Dataset extract START
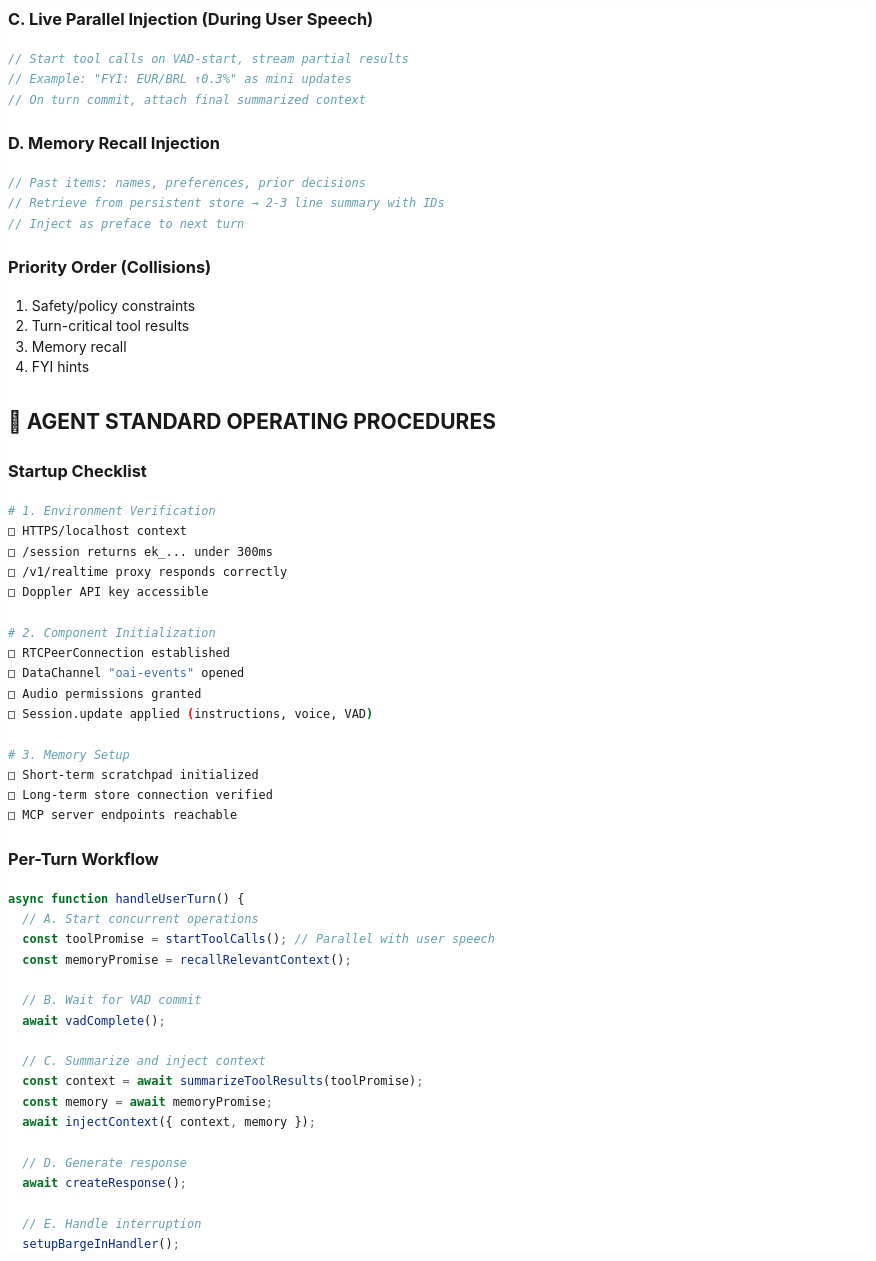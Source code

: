 ### C. Live Parallel Injection (During User Speech)
```javascript
// Start tool calls on VAD-start, stream partial results
// Example: "FYI: EUR/BRL ↑0.3%" as mini updates
// On turn commit, attach final summarized context
```

### D. Memory Recall Injection
```javascript
// Past items: names, preferences, prior decisions
// Retrieve from persistent store → 2-3 line summary with IDs
// Inject as preface to next turn
```

### Priority Order (Collisions)
1. Safety/policy constraints
2. Turn-critical tool results
3. Memory recall
4. FYI hints

## 🔧 AGENT STANDARD OPERATING PROCEDURES

### Startup Checklist
```bash
# 1. Environment Verification
□ HTTPS/localhost context
□ /session returns ek_... under 300ms
□ /v1/realtime proxy responds correctly
□ Doppler API key accessible

# 2. Component Initialization
□ RTCPeerConnection established
□ DataChannel "oai-events" opened
□ Audio permissions granted
□ Session.update applied (instructions, voice, VAD)

# 3. Memory Setup
□ Short-term scratchpad initialized
□ Long-term store connection verified
□ MCP server endpoints reachable
```

### Per-Turn Workflow
```javascript
async function handleUserTurn() {
  // A. Start concurrent operations
  const toolPromise = startToolCalls(); // Parallel with user speech
  const memoryPromise = recallRelevantContext();

  // B. Wait for VAD commit
  await vadComplete();

  // C. Summarize and inject context
  const context = await summarizeToolResults(toolPromise);
  const memory = await memoryPromise;
  await injectContext({ context, memory });

  // D. Generate response
  await createResponse();

  // E. Handle interruption
  setupBargeInHandler();

```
Dataset extract END
What the task requires: The pictures in the entries above should be left out; all else must be copied exactly.

Response:
Source code

: ### C. Live Parallel Injection (During User Speech)
```javascript
// Start tool calls on VAD-start, stream partial results
// Example: "FYI: EUR/BRL ↑0.3%" as mini updates
// On turn commit, attach final summarized context
```

### D. Memory Recall Injection
```javascript
// Past items: names, preferences, prior decisions
// Retrieve from persistent store → 2-3 line summary with IDs
// Inject as preface to next turn
```

### Priority Order (Collisions)
1. Safety/policy constraints
2. Turn-critical tool results
3. Memory recall
4. FYI hints

## 🔧 AGENT STANDARD OPERATING PROCEDURES

### Startup Checklist
```bash
# 1. Environment Verification
□ HTTPS/localhost context
□ /session returns ek_... under 300ms
□ /v1/realtime proxy responds correctly
□ Doppler API key accessible

# 2. Component Initialization
□ RTCPeerConnection established
□ DataChannel "oai-events" opened
□ Audio permissions granted
□ Session.update applied (instructions, voice, VAD)

# 3. Memory Setup
□ Short-term scratchpad initialized
□ Long-term store connection verified
□ MCP server endpoints reachable
```

### Per-Turn Workflow
```javascript
async function handleUserTurn() {
  // A. Start concurrent operations
  const toolPromise = startToolCalls(); // Parallel with user speech
  const memoryPromise = recallRelevantContext();

  // B. Wait for VAD commit
  await vadComplete();

  // C. Summarize and inject context
  const context = await summarizeToolResults(toolPromise);
  const memory = await memoryPromise;
  await injectContext({ context, memory });

  // D. Generate response
  await createResponse();

  // E. Handle interruption
  setupBargeInHandler();

```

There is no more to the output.